*** Opening DATA PROVIDED ***

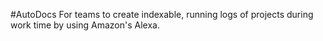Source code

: #AutoDocs
For teams to create indexable, running logs of projects during work time by using Amazon's Alexa.
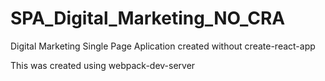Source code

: # SPA_Digital_Marketing_NO_CRA

Digital Marketing Single Page Aplication created without create-react-app

This was created using webpack-dev-server
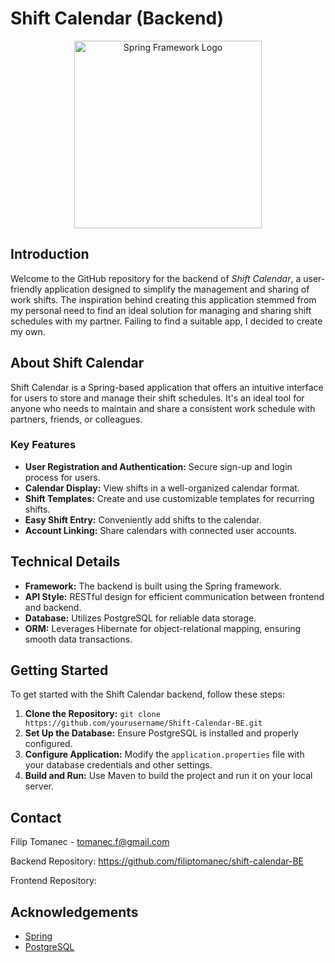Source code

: # Shift Calendar (Backend)


<p align="center">
  <a href="https://spring.io/" target="blank"><img src="https://spring.io/img/spring-2.svg" width="300" alt="Spring Framework Logo" /></a>
</p>

## Introduction

Welcome to the GitHub repository for the backend of *Shift Calendar*, a user-friendly application designed to simplify the management and sharing of work shifts. The inspiration behind creating this application stemmed from my personal need to find an ideal solution for managing and sharing shift schedules with my partner. Failing to find a suitable app, I decided to create my own.

## About Shift Calendar

Shift Calendar is a Spring-based application that offers an intuitive interface for users to store and manage their shift schedules. It's an ideal tool for anyone who needs to maintain and share a consistent work schedule with partners, friends, or colleagues.

### Key Features

- **User Registration and Authentication:** Secure sign-up and login process for users.
- **Calendar Display:** View shifts in a well-organized calendar format.
- **Shift Templates:** Create and use customizable templates for recurring shifts.
- **Easy Shift Entry:** Conveniently add shifts to the calendar.
- **Account Linking:** Share calendars with connected user accounts.

## Technical Details

- **Framework:** The backend is built using the Spring framework.
- **API Style:** RESTful design for efficient communication between frontend and backend.
- **Database:** Utilizes PostgreSQL for reliable data storage.
- **ORM:** Leverages Hibernate for object-relational mapping, ensuring smooth data transactions.

## Getting Started

To get started with the Shift Calendar backend, follow these steps:

1. **Clone the Repository:** `git clone https://github.com/yourusername/Shift-Calendar-BE.git`
2. **Set Up the Database:** Ensure PostgreSQL is installed and properly configured.
3. **Configure Application:** Modify the `application.properties` file with your database credentials and other settings.
4. **Build and Run:** Use Maven to build the project and run it on your local server.


## Contact

Filip Tomanec - tomanec.f@gmail.com

Backend Repository: https://github.com/filiptomanec/shift-calendar-BE

Frontend Repository:

## Acknowledgements

- [Spring](https://spring.io/)
- [PostgreSQL](https://www.postgresql.org/)
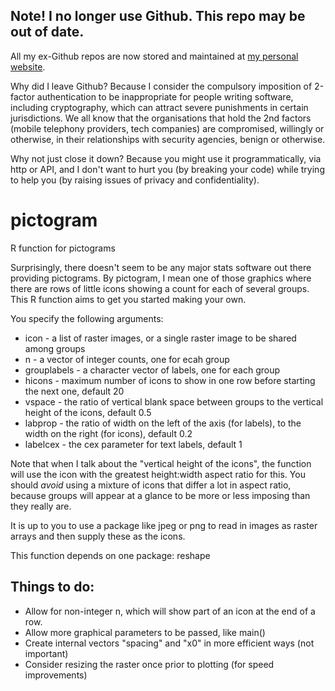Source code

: ## Note! I no longer use Github. This repo may be out of date.

All my ex-Github repos are now stored and maintained at [my personal website](http://www.robertgrantstats.co.uk/code.html).

Why did I leave Github? Because I consider the compulsory imposition of 2-factor authentication to be inappropriate for people writing software, including cryptography, which can attract severe punishments in certain jurisdictions. We all know that the organisations that hold the 2nd factors (mobile telephony providers, tech companies) are compromised, willingly or otherwise, in their relationships with security agencies, benign or otherwise.

Why not just close it down? Because you might use it programmatically, via http or API, and I don't want to hurt you (by breaking your code) while trying to help you (by raising issues of privacy and confidentiality).


pictogram
=========

R function for pictograms

Surprisingly, there doesn't seem to be any major stats software out there providing pictograms. By pictogram, I mean one of those graphics where there are rows of little icons showing a count for each of several groups. This R function aims to get you started making your own.

You specify the following arguments:
*   icon - a list of raster images, or a single raster image to be shared among groups
*   n - a vector of integer counts, one for ecah group
*   grouplabels - a character vector of labels, one for each group
*   hicons - maximum number of icons to show in one row before starting the next one, default 20
*   vspace - the ratio of vertical blank space between groups to the vertical height of the icons, default 0.5
*   labprop - the ratio of width on the left of the axis (for labels), to the width on the right (for icons), default 0.2
*   labelcex - the cex parameter for text labels, default 1

Note that when I talk about the "vertical height of the icons", the function will use the icon with the greatest height:width aspect ratio for this. You should *avoid* using a mixture of icons that differ a lot in aspect ratio, because groups will appear at a glance to be more or less imposing than they really are.

It is up to you to use a package like jpeg or png to read in images as raster arrays and then supply these as the icons.

This function depends on one package: reshape

Things to do:
-------------

*   Allow for non-integer n, which will show part of an icon at the end of a row.
*   Allow more graphical parameters to be passed, like main()
*   Create internal vectors "spacing" and "x0" in more efficient ways (not important)
*   Consider resizing the raster once prior to plotting (for speed improvements)

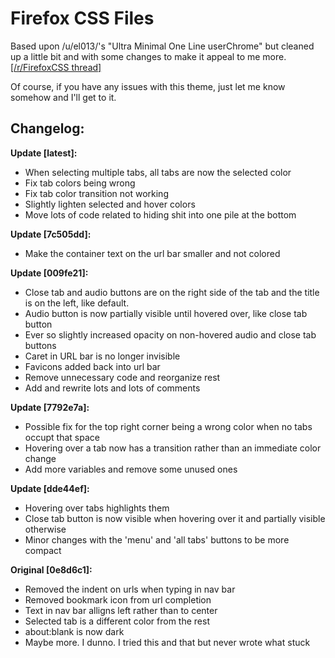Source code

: # Firefox CSS Files
Based upon /u/el013/'s "Ultra Minimal One Line userChrome" but cleaned up a little bit and with some changes to make it appeal to me more. [[/r/FirefoxCSS thread]](https://www.reddit.com/r/FirefoxCSS/comments/g0o4sg/ultra_minimal_one_line_userchrome_macos_firefox/)

Of course, if you have any issues with this theme, just let me know somehow and I'll get to it.

## Changelog:
**Update [latest]:**
 * When selecting multiple tabs, all tabs are now the selected color
 * Fix tab colors being wrong
 * Fix tab color transition not working
 * Slightly lighten selected and hover colors
 * Move lots of code related to hiding shit into one pile at the bottom

**Update [7c505dd]:**
 * Make the container text on the url bar smaller and not colored

**Update [009fe21]:**
 * Close tab and audio buttons are on the right side of the tab and the title is on the left, like default.
 * Audio button is now partially visible until hovered over, like close tab button
 * Ever so slightly increased opacity on non-hovered audio and close tab buttons
 * Caret in URL bar is no longer invisible
 * Favicons added back into url bar
 * Remove unnecessary code and reorganize rest
 * Add and rewrite lots and lots of comments

**Update [7792e7a]:**
 * Possible fix for the top right corner being a wrong color when no tabs occupt that space
 * Hovering over a tab now has a transition rather than an immediate color change
 * Add more variables and remove some unused ones

**Update [dde44ef]:**
 * Hovering over tabs highlights them
 * Close tab button is now visible when hovering over it and partially visible otherwise
 * Minor changes with the 'menu' and 'all tabs' buttons to be more compact

**Original [0e8d6c1]:**
 * Removed the indent on urls when typing in nav bar
 * Removed bookmark icon from url completion
 * Text in nav bar alligns left rather than to center
 * Selected tab is a different color from the rest
 * about:blank is now dark
 * Maybe more. I dunno. I tried this and that but never wrote what stuck
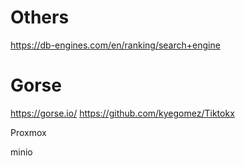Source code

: # Others
https://db-engines.com/en/ranking/search+engine

# Gorse
https://gorse.io/
https://github.com/kyegomez/Tiktokx


Proxmox

minio
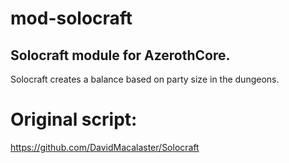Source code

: # mod-solocraft

## Solocraft module for AzerothCore.

Solocraft creates a balance based on party size in the dungeons.

# Original script:
https://github.com/DavidMacalaster/Solocraft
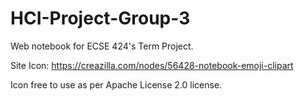 # HCI-Project-Group-3

Web notebook for ECSE 424's Term Project.

Site Icon: https://creazilla.com/nodes/56428-notebook-emoji-clipart 

Icon free to use as per Apache License 2.0 license.
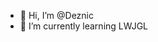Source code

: - 👋 Hi, I’m @Deznic
- 🌱 I’m currently learning LWJGL

<!---
Deznic/Deznic is a ✨ special ✨ repository because its `README.md` (this file) appears on your GitHub profile.
You can click the Preview link to take a look at your changes.
--->
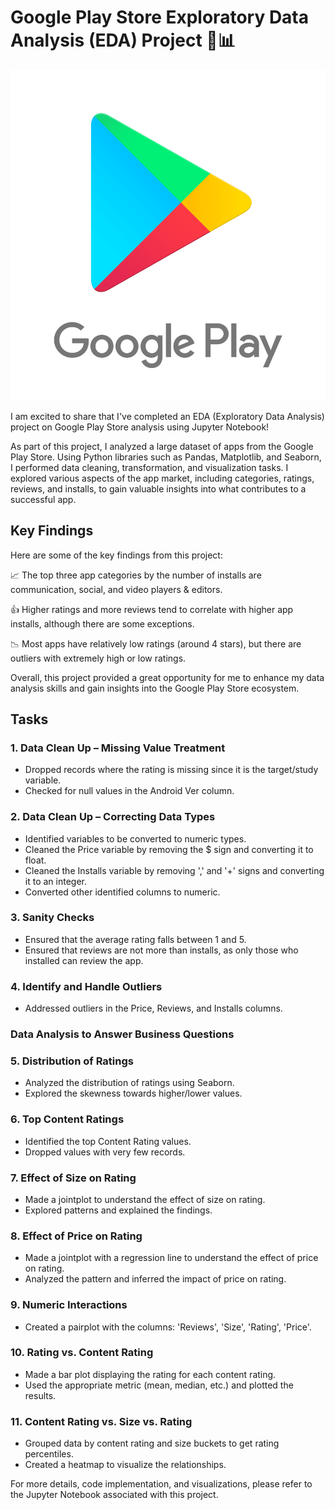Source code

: # Google Play Store Exploratory Data Analysis (EDA) Project 🚀📊

<!-- Project Highlights -->
<p align="center">
  <img src="https://github.com/leo7736/Python/blob/main/EDA%20Projects/Google%20Playstore%20Analysis/Google_Play_logo_PNG4.png" alt="Gplay">
</p>

I am excited to share that I've completed an EDA (Exploratory Data Analysis) project on Google Play Store analysis using Jupyter Notebook!

As part of this project, I analyzed a large dataset of apps from the Google Play Store. Using Python libraries such as Pandas, Matplotlib, and Seaborn, I performed data cleaning, transformation, and visualization tasks. I explored various aspects of the app market, including categories, ratings, reviews, and installs, to gain valuable insights into what contributes to a successful app.

## Key Findings

Here are some of the key findings from this project:

📈 The top three app categories by the number of installs are communication, social, and video players & editors.

👍 Higher ratings and more reviews tend to correlate with higher app installs, although there are some exceptions.

📉 Most apps have relatively low ratings (around 4 stars), but there are outliers with extremely high or low ratings.

Overall, this project provided a great opportunity for me to enhance my data analysis skills and gain insights into the Google Play Store ecosystem.

## Tasks

### 1. Data Clean Up – Missing Value Treatment

- Dropped records where the rating is missing since it is the target/study variable.
- Checked for null values in the Android Ver column.

### 2. Data Clean Up – Correcting Data Types

- Identified variables to be converted to numeric types.
- Cleaned the Price variable by removing the $ sign and converting it to float.
- Cleaned the Installs variable by removing ',' and '+' signs and converting it to an integer.
- Converted other identified columns to numeric.

### 3. Sanity Checks

- Ensured that the average rating falls between 1 and 5.
- Ensured that reviews are not more than installs, as only those who installed can review the app.

### 4. Identify and Handle Outliers

- Addressed outliers in the Price, Reviews, and Installs columns.

### Data Analysis to Answer Business Questions

### 5. Distribution of Ratings

- Analyzed the distribution of ratings using Seaborn.
- Explored the skewness towards higher/lower values.

### 6. Top Content Ratings

- Identified the top Content Rating values.
- Dropped values with very few records.

### 7. Effect of Size on Rating

- Made a jointplot to understand the effect of size on rating.
- Explored patterns and explained the findings.

### 8. Effect of Price on Rating

- Made a jointplot with a regression line to understand the effect of price on rating.
- Analyzed the pattern and inferred the impact of price on rating.

### 9. Numeric Interactions

- Created a pairplot with the columns: 'Reviews', 'Size', 'Rating', 'Price'.

### 10. Rating vs. Content Rating

- Made a bar plot displaying the rating for each content rating.
- Used the appropriate metric (mean, median, etc.) and plotted the results.

### 11. Content Rating vs. Size vs. Rating

- Grouped data by content rating and size buckets to get rating percentiles.
- Created a heatmap to visualize the relationships.

For more details, code implementation, and visualizations, please refer to the Jupyter Notebook associated with this project.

*** Closing DATA PROVIDED ***

EXERCISE AIM :: Reproduce the entries above exactly, but only the lines between the line holding "out of date." and the line holding "icons), default 0.2", inclusive.

RESPONSE BOX ::
: ## Note! I no longer use Github. This repo may be out of date.

All my ex-Github repos are now stored and maintained at [my personal website](http://www.robertgrantstats.co.uk/code.html).

Why did I leave Github? Because I consider the compulsory imposition of 2-factor authentication to be inappropriate for people writing software, including cryptography, which can attract severe punishments in certain jurisdictions. We all know that the organisations that hold the 2nd factors (mobile telephony providers, tech companies) are compromised, willingly or otherwise, in their relationships with security agencies, benign or otherwise.

Why not just close it down? Because you might use it programmatically, via http or API, and I don't want to hurt you (by breaking your code) while trying to help you (by raising issues of privacy and confidentiality).


pictogram
=========

R function for pictograms

Surprisingly, there doesn't seem to be any major stats software out there providing pictograms. By pictogram, I mean one of those graphics where there are rows of little icons showing a count for each of several groups. This R function aims to get you started making your own.

You specify the following arguments:
*   icon - a list of raster images, or a single raster image to be shared among groups
*   n - a vector of integer counts, one for ecah group
*   grouplabels - a character vector of labels, one for each group
*   hicons - maximum number of icons to show in one row before starting the next one, default 20
*   vspace - the ratio of vertical blank space between groups to the vertical height of the icons, default 0.5
*   labprop - the ratio of width on the left of the axis (for labels), to the width on the right (for icons), default 0.2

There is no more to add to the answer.